* [What you should do]
Where a line of the records holds the string "reports", copy that line.

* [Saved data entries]
——

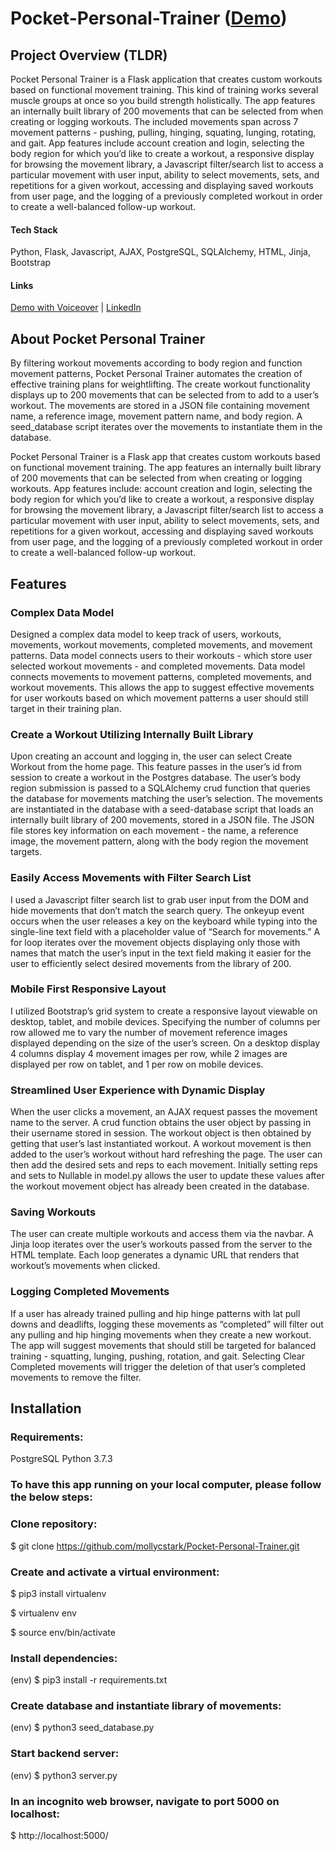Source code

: # Pocket-Personal-Trainer ([Demo](https://www.youtube.com/watch?v=suKZ7QD2wX8))

## Project Overview (TLDR)
Pocket Personal Trainer is a Flask application that creates custom workouts based on functional movement training. This kind of training works several muscle groups at once so you build strength holistically. The app features an internally built library of 200 movements that can be selected from when creating or logging workouts. The included movements span across 7 movement patterns - pushing, pulling, hinging, squating, lunging, rotating, and gait. App features include account creation and login, selecting the body region for which you’d like to create a workout, a responsive display for browsing the movement library, a Javascript filter/search list to access a particular movement with user input, ability to select movements, sets, and repetitions for a given workout, accessing and displaying saved workouts from user page, and the logging of a previously completed workout in order to create a well-balanced follow-up workout. 

#### Tech Stack 
Python, Flask, Javascript, AJAX, PostgreSQL, SQLAlchemy, HTML, Jinja, Bootstrap

#### Links
[Demo with Voiceover](https://www.youtube.com/watch?v=suKZ7QD2wX8) |
[LinkedIn](https://www.linkedin.com/in/mollycstark/)

## About Pocket Personal Trainer

By filtering workout movements according to body region and function movement patterns, Pocket Personal Trainer automates the creation of effective training plans for weightlifting. The create workout functionality displays up to 200 movements that can be selected from to add to a user’s workout. The movements are stored in a JSON file containing movement name, a reference image, movement pattern name, and body region. A seed_database script iterates over the movements to instantiate them in the database. 

Pocket Personal Trainer is a Flask app that creates custom workouts based on functional movement training. The app features an internally built library of 200 movements that can be selected from when creating or logging workouts. App features include: account creation and login, selecting the body region for which you’d like to create a workout, a responsive display for browsing the movement library, a Javascript filter/search list to access a particular movement with user input, ability to select movements, sets, and repetitions for a given workout, accessing and displaying saved workouts from user page, and the logging of a previously completed workout in order to create a well-balanced follow-up workout.     

## Features

### Complex Data Model
Designed a complex data model to keep track of users, workouts, movements, workout movements, completed movements, and movement patterns. Data model connects users to their workouts - which store user selected workout movements - and completed movements. Data model connects movements to movement patterns, completed movements, and workout movements. This allows the app to suggest effective movements for user workouts based on which movement patterns a user should still target in their training plan.

### Create a Workout Utilizing Internally Built Library
Upon creating an account and logging in, the user can select Create Workout from the home page. This feature passes in the user’s id from session to create a workout in the Postgres database. The user’s body region submission is passed to a SQLAlchemy crud function that queries the database for movements matching the user’s selection. The movements are instantiated in the database with a seed-database script that loads  an internally built library of 200 movements, stored in a JSON file. The JSON file stores key information on each movement - the name, a reference image, the movement pattern, along with the body region the movement targets.

### Easily Access Movements with Filter Search List
I used a Javascript filter search list to grab user input from the DOM and hide movements that don’t match the search query. The onkeyup event occurs when the user releases a key on the keyboard while typing into the single-line text field with a placeholder value of “Search for movements.” A for loop iterates over the movement objects displaying only those with names that match the user’s input in the text field making it easier for the user to efficiently select desired movements from the library of 200.

### Mobile First Responsive Layout
I utilized Bootstrap’s grid system to create a responsive layout viewable on desktop, tablet, and mobile devices. Specifying the number of columns per row allowed me to vary the number of movement reference images displayed depending on the size of the user’s screen. On a desktop display 4 columns display 4 movement images per row, while 2 images are displayed per row on tablet, and 1 per row on mobile devices.

### Streamlined User Experience with Dynamic Display 
When the user clicks a movement, an AJAX request passes the movement name to the server. A crud function obtains the user object by passing in their username stored in session. The workout object is then obtained by getting that user’s last instantiated workout.  A workout movement is then added to the user’s workout without hard refreshing the page. The user can then add the desired sets and reps to each movement. Initially setting reps and sets to Nullable in model.py allows the user to update these values after the workout movement object has already been created in the database. 

### Saving Workouts
The user can create multiple workouts and access them via the navbar. A Jinja loop iterates over the user’s workouts passed from the server to the HTML template. Each loop generates a dynamic URL that renders that workout’s movements when clicked. 

### Logging Completed Movements
If a user has already trained pulling and hip hinge patterns with lat pull downs and deadlifts, logging these movements as “completed” will filter out any pulling and hip hinging movements when they create a new workout. The app will suggest movements that should still be targeted for balanced training - squatting, lunging, pushing, rotation, and gait. Selecting Clear Completed movements will trigger the deletion of that user’s completed movements to remove the filter.

## Installation

### Requirements:
PostgreSQL
Python 3.7.3

### To have this app running on your local computer, please follow the below steps:

### Clone repository:
$ git clone https://github.com/mollycstark/Pocket-Personal-Trainer.git

### Create and activate a virtual environment:
$ pip3 install virtualenv

$ virtualenv env

$ source env/bin/activate

### Install dependencies:
(env) $ pip3 install -r requirements.txt

### Create database and instantiate library of movements:
(env) $ python3 seed_database.py

### Start backend server:
(env) $ python3 server.py

### In an incognito web browser, navigate to port 5000 on localhost:
$ http://localhost:5000/




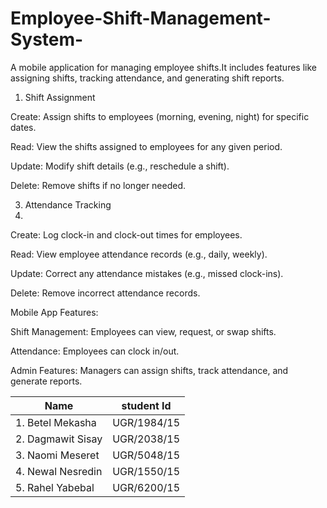 # Employee-Shift-Management-System-
A mobile application for managing employee shifts.It includes features like assigning shifts, tracking attendance, and generating shift reports.

1. Shift Assignment

Create: Assign shifts to employees (morning, evening, night) for specific dates.

Read: View the shifts assigned to employees for any given period.

Update: Modify shift details (e.g., reschedule a shift).

Delete: Remove shifts if no longer needed.

3. Attendance Tracking
4. 
Create: Log clock-in and clock-out times for employees.

Read: View employee attendance records (e.g., daily, weekly).

Update: Correct any attendance mistakes (e.g., missed clock-ins).

Delete: Remove incorrect attendance records.

Mobile App Features:

Shift Management: Employees can view, request, or swap shifts.

Attendance: Employees can clock in/out.

Admin Features: Managers can assign shifts, track attendance, and generate reports.




| Name  | student Id  |
|-----------|-----------|
| 1. Betel Mekasha   | UGR/1984/15   |
| 2. Dagmawit Sisay	  | UGR/2038/15    |
| 3. Naomi Meseret   | UGR/5048/15   |
| 4. Newal Nesredin   | UGR/1550/15  |
| 5. Rahel Yabebal    | UGR/6200/15   |


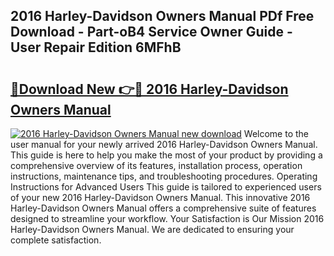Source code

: ## 2016 Harley-Davidson Owners Manual PDf Free Download - Part-oB4 Service Owner Guide - User Repair Edition 6MFhB

# <h2><a href="http://bc26729.oget.top/?id=2016+Harley-Davidson+Owners+Manual">🔗Download New 👉🔴 2016 Harley-Davidson Owners Manual</a></h2>

[![2016 Harley-Davidson Owners Manual new download](https://i.imgur.com/5g1atiW.png)](http://bc26729.oget.top/?id=2016+Harley-Davidson+Owners+Manual)
Welcome to the user manual for your newly arrived 2016 Harley-Davidson Owners Manual. This guide is here to help you make the most of your product by providing a comprehensive overview of its features, installation process, operation instructions, maintenance tips, and troubleshooting procedures. Operating Instructions for Advanced Users This guide is tailored to experienced users of your new 2016 Harley-Davidson Owners Manual. This innovative 2016 Harley-Davidson Owners Manual offers a comprehensive suite of features designed to streamline your workflow. Your Satisfaction is Our Mission 2016 Harley-Davidson Owners Manual. We are dedicated to ensuring your complete satisfaction.
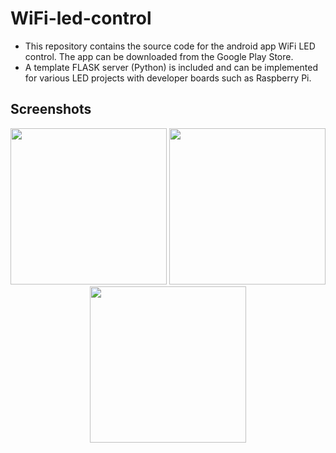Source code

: # WiFi-led-control

* This repository contains the source code for the android app WiFi LED control. The app can be downloaded from the Google Play Store. 
* A template FLASK server (Python) is included and can be implemented for various LED projects with developer boards such as Raspberry Pi.   

## Screenshots
<p align="center">
  <img src="https://i.imgur.com/aHkmrU7.png" width="250">
  <img src="https://i.imgur.com/uUVV2xW.png" width="250">
  <img src="https://i.imgur.com/FEUFreq.png" width="250">
</p>
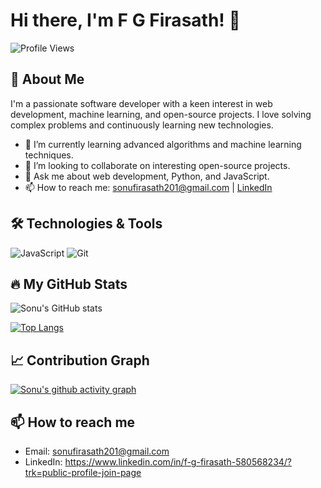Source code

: # Hi there, I'm F G Firasath! 👋

![Profile Views](https://komarev.com/ghpvc/?username=SonuFirasath)

## 🚀 About Me

I'm a passionate software developer with a keen interest in web development, machine learning, and open-source projects. I love solving complex problems and continuously learning new technologies.

- 🌱 I’m currently learning advanced algorithms and machine learning techniques.
- 👯 I’m looking to collaborate on interesting open-source projects.
- 💬 Ask me about web development, Python, and JavaScript.
- 📫 How to reach me: sonufirasath201@gmail.com | [LinkedIn](https://www.linkedin.com/in/f-g-firasath-580568234/?trk=public-profile-join-page
)

## 🛠️ Technologies & Tools

![JavaScript](https://img.shields.io/badge/-JavaScript-333?style=flat&logo=javascript)
![Git](https://img.shields.io/badge/-Git-333?style=flat&logo=git)

## 🔥 My GitHub Stats

![Sonu's GitHub stats](https://github-readme-stats.vercel.app/api?username=SonuFirasath&show_icons=true&theme=radical)

[![Top Langs](https://github-readme-stats.vercel.app/api/top-langs/?username=SonuFirasath&layout=compact&theme=radical)](https://github.com/anuraghazra/github-readme-stats)

## 📈 Contribution Graph

[![Sonu's github activity graph](https://activity-graph.herokuapp.com/graph?username=SonuFirasath&theme=react-dark)](https://github.com/ashutosh00710/github-readme-activity-graph)

## 📫 How to reach me

- Email: sonufirasath201@gmail.com
- LinkedIn: https://www.linkedin.com/in/f-g-firasath-580568234/?trk=public-profile-join-page
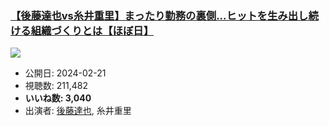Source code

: ### [【後藤達也vs糸井重里】まったり勤務の裏側...ヒットを生み出し続ける組織づくりとは【ほぼ日】](https://www.youtube.com/watch?v=DFBsNsaHzZk)
[![](https://img.youtube.com/vi/DFBsNsaHzZk/sddefault.jpg)](https://www.youtube.com/watch?v=DFBsNsaHzZk)
-   公開日: 2024-02-21
-   視聴数: 211,482
-   **いいね数: 3,040**
-   出演者: [後藤達也](/rehacq_fan/people/後藤達也 "wikilink"), 糸井重里
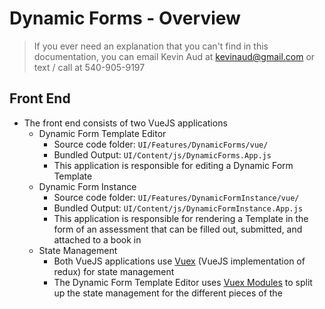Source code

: 
# Dynamic Forms - Overview

> If you ever need an explanation that you can't find in this
> documentation, you can email Kevin Aud at kevinaud@gmail.com or text /
> call at 540-905-9197

## Front End

 - The front end consists of two VueJS applications
	 - Dynamic Form Template Editor
		 - Source code folder: `UI/Features/DynamicForms/vue/`
		 - Bundled Output: `UI/Content/js/DynamicForms.App.js`
		 - This application is responsible for editing a Dynamic Form Template
	- Dynamic Form Instance
		 - Source code folder: `UI/Features/DynamicFormInstance/vue/`
		 - Bundled Output: `UI/Content/js/DynamicFormInstance.App.js`
		 - This application is responsible for rendering a Template in the form of an assessment that can be filled out, submitted, and attached to a book in
	- State Management
		 - Both VueJS applications use [Vuex](https://vuex.vuejs.org/) (VueJS implementation of redux) for state management
		 - The Dynamic Form Template Editor uses [Vuex Modules](https://vuex.vuejs.org/guide/modules.html) to split up the state management for the different pieces of the 
<!--stackedit_data:
eyJoaXN0b3J5IjpbLTkwODgzMzMwNywtMjUxNTI2MDk5LC0yOD
IxNTE0MjYsLTg5NTgzNzU1OSwxNDg3ODE1MzI4XX0=
-->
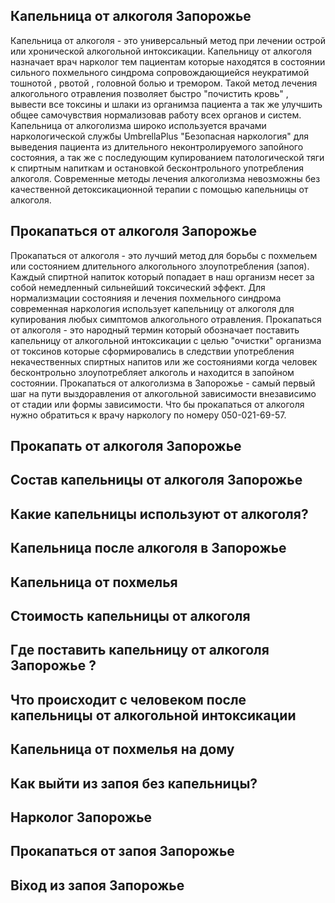 
## Капельница от алкоголя Запорожье

Капельница от алкоголя - это универсальный метод при лечении острой или хронической алкогольной интоксикации. Капельницу от алкоголя назначает врач нарколог тем пациентам которые находятся в состоянии сильного похмельного синдрома сопровождающиейся неукратимой тошнотой , рвотой , головной болью и тремором. Такой метод лечения алкогольного отравления позволяет быстро "почистить кровь" , вывести все токсины и шлаки из органимза пациента а так же улучшить общее самочувствия нормализовав работу всех органов и систем. Капельница от алкоголизма широко используется врачами наркологической службы UmbrellaPlus "Безопасная наркология" для выведения пациента из длительного неконтролируемого запойного состояния, а так же с последующим купированием патологической тяги к спиртным напиткам и остановкой бесконтрольного употребления алкоголя. Современные методы лечения алкоголизма невозможны без качественной детоксикационной терапии с помощью капельницы от алкоголя.

## Прокапаться от алкоголя Запорожье

Прокапаться от алкоголя - это лучший метод для борьбы с похмельем или состоянием длительного алкогольного злоупотребления (запоя). Каждый спиртной напиток который попадает в наш организм несет за собой немедленный сильнейший токсический эффект. Для нормализмации состоянияя и лечения похмельного синдрома современная наркология использует капельницу от алкоголя для купирования любых симптомов алкогольного отравления. Прокапаться от алкоголя - это народный термин который обозначает поставить капельницу от алкогольной интоксикации с целью "очистки" организма от токсинов которые сформировались в следствии употребления некачественных спиртных напитов или же состояниями когда человек бесконтрольно злоупотребляет алкоголь и находится в запойном состоянии. Прокапаться от алкоголизма в Запорожье - самый первый шаг на пути выздоравления от алкогольной зависимости внезависимо от стадии или формы зависимости. Что бы прокапаться от алкоголя нужно обратиться к врачу наркологу по номеру 050-021-69-57.

## Прокапать от алкоголя Запорожье

## Состав капельницы от алкоголя Запорожье

## Какие капельницы используют от алкоголя?

## Капельница после алкоголя в Запорожье

## Капельница от похмелья 

## Стоимость капельницы от алкоголя

## Где поставить капельницу от алкоголя Запорожье ?

## Что происходит с человеком после капельницы от алкогольной интоксикации

## Капельница от похмелья на дому

## Как выйти из запоя без капельницы?

## Нарколог Запорожье

## Прокапаться от запоя Запорожье

## Віход из запоя Запорожье
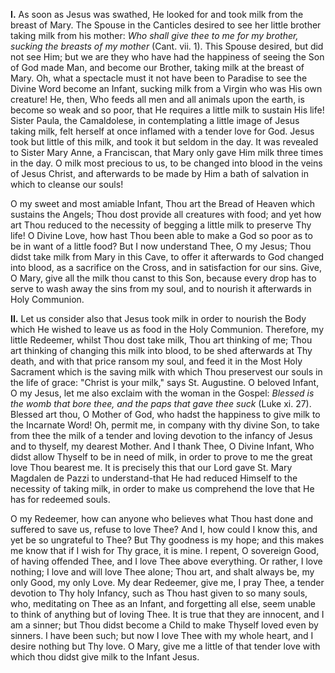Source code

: 
**I\.** As soon as Jesus was swathed, He looked for and took milk from the breast of Mary. The Spouse in the Canticles desired to see her little brother taking milk from his mother: *Who shall give thee to me for my brother, sucking the breasts of my mother* (Cant. vii. 1). This Spouse desired, but did not see Him; but we are they who have had the happiness of seeing the Son of God made Man, and become our Brother, taking milk at the breast of Mary. Oh, what a spectacle must it not have been to Paradise to see the Divine Word become an Infant, sucking milk from a Virgin who was His own creature! He, then, Who feeds all men and all animals upon the earth, is become so weak and so poor, that He requires a little milk to sustain His life! Sister Paula, the Camaldolese, in contemplating a little image of Jesus taking milk, felt herself at once inflamed with a tender love for God. Jesus took but little of this milk, and took it but seldom in the day. It was revealed to Sister Mary Anne, a Franciscan, that Mary only gave Him milk three times in the day. O milk most precious to us, to be changed into blood in the veins of Jesus Christ, and afterwards to be made by Him a bath of salvation in which to cleanse our souls!

O my sweet and most amiable Infant, Thou art the Bread of Heaven which sustains the Angels; Thou dost provide all creatures with food; and yet how art Thou reduced to the necessity of begging a little milk to preserve Thy life! O Divine Love, how hast Thou been able to make a God so poor as to be in want of a little food? But I now understand Thee, O my Jesus; Thou didst take milk from Mary in this Cave, to offer it afterwards to God changed into blood, as a sacrifice on the Cross, and in satisfaction for our sins. Give, O Mary, give all the milk thou canst to this Son, because every drop has to serve to wash away the sins from my soul, and to nourish it afterwards in Holy Communion.

**II\.** Let us consider also that Jesus took milk in order to nourish the Body which He wished to leave us as food in the Holy Communion. Therefore, my little Redeemer, whilst Thou dost take milk, Thou art thinking of me; Thou art thinking of changing this milk into blood, to be shed afterwards at Thy death, and with that price ransom my soul, and feed it in the Most Holy Sacrament which is the saving milk with which Thou preservest our souls in the life of grace: \"Christ is your milk,\" says St. Augustine. O beloved Infant, O my Jesus, let me also exclaim with the woman in the Gospel: *Blessed is the womb that bore thee, and the paps that gave thee suck* (Luke xi. 27). Blessed art thou, O Mother of God, who hadst the happiness to give milk to the Incarnate Word! Oh, permit me, in company with thy divine Son, to take from thee the milk of a tender and loving devotion to the infancy of Jesus and to thyself, my dearest Mother. And I thank Thee, O Divine Infant, Who didst allow Thyself to be in need of milk, in order to prove to me the great love Thou bearest me. It is precisely this that our Lord gave St. Mary Magdalen de Pazzi to understand-that He had reduced Himself to the necessity of taking milk, in order to make us comprehend the love that He has for redeemed souls.

O my Redeemer, how can anyone who believes what Thou hast done and suffered to save us, refuse to love Thee? And I, how could I know this, and yet be so ungrateful to Thee? But Thy goodness is my hope; and this makes me know that if I wish for Thy grace, it is mine. I repent, O sovereign Good, of having offended Thee, and I love Thee above everything. Or rather, I love nothing; I love and will love Thee alone; Thou art, and shalt always be, my only Good, my only Love. My dear Redeemer, give me, I pray Thee, a tender devotion to Thy holy Infancy, such as Thou hast given to so many souls, who, meditating on Thee as an Infant, and forgetting all else, seem unable to think of anything but of loving Thee. It is true that they are innocent, and I am a sinner; but Thou didst become a Child to make Thyself loved even by sinners. I have been such; but now I love Thee with my whole heart, and I desire nothing but Thy love. O Mary, give me a little of that tender love with which thou didst give milk to the Infant Jesus.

——

* [Exercise answer]
A mobile application for managing employee shifts.It includes features like assigning shifts, tracking attendance, and generating shift reports.
Admin Features: Managers can assign shifts, track attendance, and generate reports.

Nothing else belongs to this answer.